Qu’il nous soit permis toutefois d’exprimer quelques regrets mineurs : l’absence d’un état des sources et d’une bibliographie contraint le lecteur à pister des références dispersées en notes infrapaginales. Inversement, une trop grande servilité – ou un zèle intempestif – dans les citations bibliographiques d’ouvrages anciens en notes de bas de page (respect de l’alternance capitales/minuscules et italique/romain des pages de titre, collation complète, adresse entièrement transcrite dans la langue – en général le latin), donne lieu en bas de page à des « pavés » typographiques à la présentation fastidieuse. Ce protocole typo-rédactionnel, à l’honneur d’un catalogueur de livre ancien, peut ici sembler excessif.

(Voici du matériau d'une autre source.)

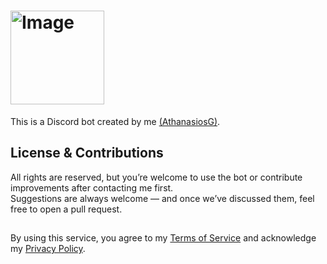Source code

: # <img src="https://github.com/user-attachments/assets/3f4b46df-3817-4e3f-92a8-d32d91e1a336" width="150" alt="Image">
This is a Discord bot created by me <a href="https://github.com/AthanasiosG" target="_blank">(AthanasiosG)</a>.

## License & Contributions

All rights are reserved, but you’re welcome to use the bot or contribute improvements after contacting me first.  
Suggestions are always welcome — and once we’ve discussed them, feel free to open a pull request.
##
<body>
  <p>
    By using this service, you agree to my
    <a href="https://athanasiosg.github.io/TheDoc/terms.html" target="_blank">Terms of Service</a>
    and acknowledge my
    <a href="https://athanasiosg.github.io/TheDoc/privacy.html" target="_blank">Privacy Policy</a>.
  </p>
</body>

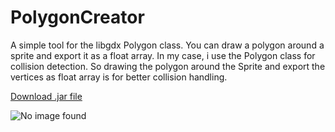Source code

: # PolygonCreator
A simple tool for the libgdx Polygon class. You can draw a polygon around a sprite and export it as a float array. In my case, i use the Polygon class for collision detection. So drawing the polygon around the Sprite and export the vertices as float array is for better collision handling.

[Download .jar file](https://github.com/kdenzel/PolygonCreator/releases/download/v1.1/PolygonCreator.jar)

![No image found](https://imagr.eu/up/vsKRr_example.png)
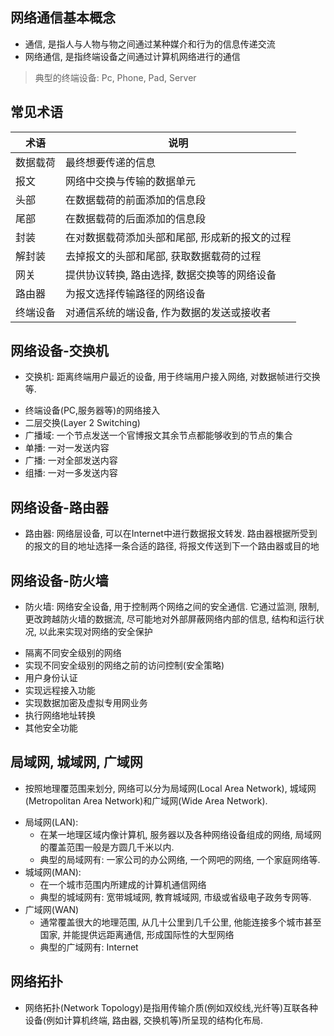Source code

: ## 网络通信基本概念
* 通信, 是指人与人物与物之间通过某种媒介和行为的信息传递交流
* 网络通信, 是指终端设备之间通过计算机网络进行的通信
> 典型的终端设备: Pc, Phone, Pad, Server

## 常见术语
| 术语 | 说明 |
| ---- | ---- |
| 数据载荷 | 最终想要传递的信息 |
| 报文 | 网络中交换与传输的数据单元 |
| 头部 | 在数据载荷的前面添加的信息段 |
| 尾部 | 在数据载荷的后面添加的信息段 |
| 封装 | 在对数据载荷添加头部和尾部, 形成新的报文的过程 |
| 解封装 | 去掉报文的头部和尾部, 获取数据载荷的过程 |
| 网关 | 提供协议转换, 路由选择, 数据交换等的网络设备 |
| 路由器 | 为报文选择传输路径的网络设备 |
| 终端设备 | 对通信系统的端设备, 作为数据的发送或接收者 |

## 网络设备-交换机
* 交换机: 距离终端用户最近的设备, 用于终端用户接入网络, 对数据帧进行交换等. 
 - 终端设备(PC,服务器等)的网络接入
 - 二层交换(Layer 2 Switching)
 - 广播域: 一个节点发送一个官博报文其余节点都能够收到的节点的集合
 - 单播: 一对一发送内容
 - 广播: 一对全部发送内容
 - 组播: 一对一多发送内容

## 网络设备-路由器
* 路由器: 网络层设备, 可以在Internet中进行数据报文转发. 路由器根据所受到的报文的目的地址选择一条合适的路径, 将报文传送到下一个路由器或目的地

## 网络设备-防火墙
* 防火墙: 网络安全设备, 用于控制两个网络之间的安全通信. 它通过监测, 限制, 更改跨越防火墙的数据流, 尽可能地对外部屏蔽网络内部的信息, 结构和运行状况, 以此来实现对网络的安全保护
 - 隔离不同安全级别的网络
 - 实现不同安全级别的网络之前的访问控制(安全策略)
 - 用户身份认证
 - 实现远程接入功能
 - 实现数据加密及虚拟专用网业务
 - 执行网络地址转换
 - 其他安全功能

## 局域网, 城域网, 广域网
* 按照地理覆范围来划分, 网络可以分为局域网(Local Area Network), 城域网(Metropolitan Area Network)和广域网(Wide Area Network).
 - 局域网(LAN):
	 - 在某一地理区域内像计算机, 服务器以及各种网络设备组成的网络, 局域网的覆盖范围一般是方圆几千米以内.
	 - 典型的局域网有: 一家公司的办公网络, 一个网吧的网络, 一个家庭网络等.
 - 城域网(MAN):
	 - 在一个城市范围内所建成的计算机通信网络
	 - 典型的城域网有: 宽带城域网, 教育城域网, 市级或省级电子政务专网等.
 - 广域网(WAN)
     - 通常覆盖很大的地理范围, 从几十公里到几千公里, 他能连接多个城市甚至国家, 并能提供远距离通信, 形成国际性的大型网络
	 - 典型的广域网有: Internet

## 网络拓扑
* 网络拓扑(Network Topology)是指用传输介质(例如双绞线,光纤等)互联各种设备(例如计算机终端, 路由器, 交换机等)所呈现的结构化布局.
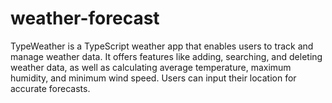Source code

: # weather-forecast
TypeWeather is a TypeScript weather app that enables users to track and manage weather data. It offers features like adding, searching, and deleting weather data, as well as calculating average temperature, maximum humidity, and minimum wind speed. Users can input their location for accurate forecasts.
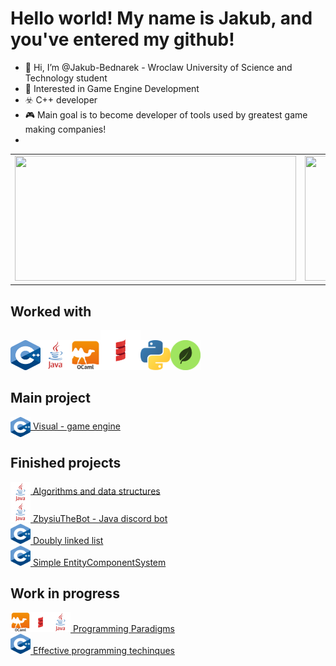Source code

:# Hello world! My name is Jakub, and you've entered my github!

- 👋 Hi, I’m @Jakub-Bednarek - Wroclaw University of Science and Technology student
- 👀 Interested in Game Engine Development
- :biohazard: C++ developer
- :video_game: Main goal is to become developer of tools used by greatest game making companies!
- 

<table>
  <tr>
    <td valing="top">
      <img src="https://github-readme-stats.vercel.app/api/?username=Jakub-Bednarek&count_private=true&theme=tokyonight&showicons=true" height=200 width=450>
    </td>
    <td valing="top">
      <img src="https://github-readme-stats.vercel.app/api/top-langs/?username=Jakub-Bednarek&langs_count=5&theme=tokyonight)" height=200 width=300>
    </td>
  </tr>
 </table>

## Worked with
<img src="icons/cpp.png" alt="C++" width="48" height="48"><img src="icons/java.png" alt="Java" width="48" height="48"><img src="icons/ocaml.png" alt="Ocaml" width="48" height="48"><img src="icons/scala.png" alt="C++" width="64" height="64"><img src="icons/python.png" alt="Python" width="48" height="48"><img src="icons/mongodb.png" alt="MongoDB" width="48" height="48">

## Main project
<img style="vertical-align:middle" src="icons/cpp.png" alt="C++" width="32" height="32"><a href="https://github.com/Jakub-Bednarek/vis"> Visual - game engine</a>

## Finished projects
<img style="vertical-align:middle" src="icons/java.png" alt="Java" width="32" height="32"><a href="https://github.com/Jakub-Bednarek/programmin-paradigms"> Algorithms and data structures</a></br>
<img src="icons/java.png" alt="Java" width="32" height="32"><a href="https://github.com/Jakub-Bednarek/zbysiu_the_bot"> ZbysiuTheBot - Java discord bot</a></br>
<img src="icons/cpp.png" alt="C++" width="32" height="32"><a href="https://github.com/Jakub-Bednarek/DoublyLinkedList"> Doubly linked list</a></br>
<img src="icons/cpp.png" alt="C++" width="32" height="32"><a href="https://github.com/Jakub-Bednarek/ECS"> Simple EntityComponentSystem</a></br>

## Work in progress
<img src="icons/ocaml.png" alt="OCaml" width="32" height="32"><img src="icons/scala.png" alt="Scala" width="32" height="32"><img src="icons/java.png" alt="Java" width="32" height="32"><a href="https://github.com/Jakub-Bednarek/programming_paradigms"> Programming Paradigms</a></br>
<img src="icons/cpp.png" alt="C++" width="32" height="32"><a href="https://github.com/Jakub-Bednarek/effective_programming_tech"> Effective programming techinques</a></br>
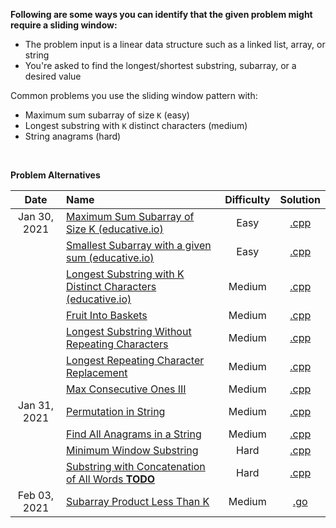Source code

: **Following are some ways you can identify that the given problem might require a sliding window:**

- The problem input is a linear data structure such as a linked list, array, or string
- You're asked to find the longest/shortest substring, subarray, or a desired value

Common problems you use the sliding window pattern with:
- Maximum sum subarray of size `K` (easy)
- Longest substring with `K` distinct characters (medium)
- String anagrams (hard)

<br/>

**Problem Alternatives**

| Date | Name | Difficulty | Solution |
|:----:|:-----|:----------:|:--------:|
| Jan 30, 2021 | [Maximum Sum Subarray of Size K (educative.io)](https://www.educative.io/courses/grokking-the-coding-interview/JPKr0kqLGNP) | Easy | [.cpp](https://github.com/the-robot/coding-challenges/blob/master/grokking-coding-interview/01-sliding-window/maximum-sum-subarray-of-size-k.cpp) |
| | [Smallest Subarray with a given sum (educative.io)](https://www.educative.io/courses/grokking-the-coding-interview/7XMlMEQPnnQ) | Easy | [.cpp](https://github.com/the-robot/coding-challenges/blob/master/grokking-coding-interview/01-sliding-window/smallest-subarray-with-a-given-sum.cpp) |
| | [Longest Substring with K Distinct Characters (educative.io)](https://www.educative.io/courses/grokking-the-coding-interview/YQQwQMWLx80) | Medium | [.cpp](https://github.com/the-robot/coding-challenges/blob/master/grokking-coding-interview/01-sliding-window/longest-substring-with-k-distinct-characters.cpp) |
| | [Fruit Into Baskets](https://leetcode.com/problems/fruit-into-baskets/) | Medium | [.cpp](https://github.com/the-robot/coding-challenges/blob/master/grokking-coding-interview/01-sliding-window/fruit-into-backsets.cpp) |
| | [Longest Substring Without Repeating Characters](https://leetcode.com/problems/longest-substring-without-repeating-characters/) | Medium | [.cpp](https://github.com/the-robot/coding-challenges/blob/master/grokking-coding-interview/01-sliding-window/longest-substring-without-repeating-characters.cpp) |
| | [Longest Repeating Character Replacement](https://leetcode.com/problems/longest-repeating-character-replacement/) | Medium | [.cpp](https://github.com/the-robot/coding-challenges/blob/master/grokking-coding-interview/01-sliding-window/longest-repeating-character-replacement.cpp) |
| | [Max Consecutive Ones III](https://leetcode.com/problems/max-consecutive-ones-iii/) | Medium | [.cpp](https://github.com/the-robot/coding-challenges/blob/master/grokking-coding-interview/01-sliding-window/max-consecutive-ones-iii.cpp) |
| Jan 31, 2021 | [Permutation in String](https://leetcode.com/problems/permutation-in-string/) | Medium | [.cpp](https://github.com/the-robot/coding-challenges/blob/master/grokking-coding-interview/01-sliding-window/permutation-in-string.cpp) |
| | [Find All Anagrams in a String](https://leetcode.com/problems/find-all-anagrams-in-a-string/) | Medium | [.cpp](https://github.com/the-robot/coding-challenges/blob/master/grokking-coding-interview/01-sliding-window/find-all-anagrams-in-a-string.cpp) |
| | [Minimum Window Substring](https://leetcode.com/problems/minimum-window-substring/) | Hard | [.cpp](https://github.com/the-robot/coding-challenges/blob/master/grokking-coding-interview/01-sliding-window/minimum-window-substring.cpp) |
| | [Substring with Concatenation of All Words **TODO**](https://leetcode.com/problems/substring-with-concatenation-of-all-words/) | Hard | [.cpp](substring-with-concatenation-of-all-words.cpp) |
| Feb 03, 2021 | [Subarray Product Less Than K](https://leetcode.com/problems/subarray-product-less-than-k/) | Medium | [.go](https://github.com/the-robot/coding-challenges/blob/master/grokking-coding-interview/01-sliding-window/subarray-product-less-than-k.go) |

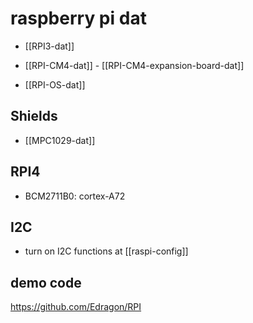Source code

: 
# raspberry pi dat 

- [[RPI3-dat]]
  
- [[RPI-CM4-dat]] - [[RPI-CM4-expansion-board-dat]]

- [[RPI-OS-dat]]

## Shields 

- [[MPC1029-dat]]

## RPI4 

- BCM2711B0: cortex-A72 




## I2C 

- turn on I2C functions at [[raspi-config]]





## demo code 

https://github.com/Edragon/RPI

Dans cette même collection, on trouve deux autres monographies : le catalogue de la bibliothèque confisquée aux Jésuites de Modène en 1774, édité par Paolo Tinti (La libraria dei Gesuiti di Modena), avec une intéressante préface de Maria Gioia Tavoni sur la pertinence et les supports éditoriaux des catalogues de fonds anciens ; une synthèse alerte, enfin, consacrée par cette dernière aux métiers du livre dans l’Italie des Lumières et de la Restauration (Precarietà e fortuna nei mestieri del libro in Italia). L’ouvrage constitue, à l’intention du premier cycle universitaire et du public éclairé, une mise au point terminologique et une introduction riche et claire sur la production et la diffusion du livre dans la Péninsule pendant le dernier siècle de l’ancien régime typographique (XVIIIe et premier XIXe). De nombreux points sont évoqués : la typologie des professions, l’organisation des ateliers, la question de la rentabilité économique, le statut des auteurs, le mécénat, le tout en tenant compte de la diversité culturelle, sociale et juridique qui est celle de l’édition dans les différents états de la Péninsule. Chacun des deux grands chapitres (Mestieri in antico regime tipografico ; Livelli et qualità della produzione) est suivi d’une précieuse annexe bibliographique (Orientamenti bibliografici) qui fournit, sous la forme d’une bibliographie raisonnée, un tableau large de la recherche en histoire du livre pour l’Italie sur cette période.

Souhaitons d’autres titres d’une telle qualité à cette collection que l’on peut désormais rapprocher, en restant dans le domaine italien, de la collection Bibliografia e Biblioteconomia (Milan) ou de la prestigieuse Biblioteca di Bibliografia italiana publiée chez Olschki (Florence).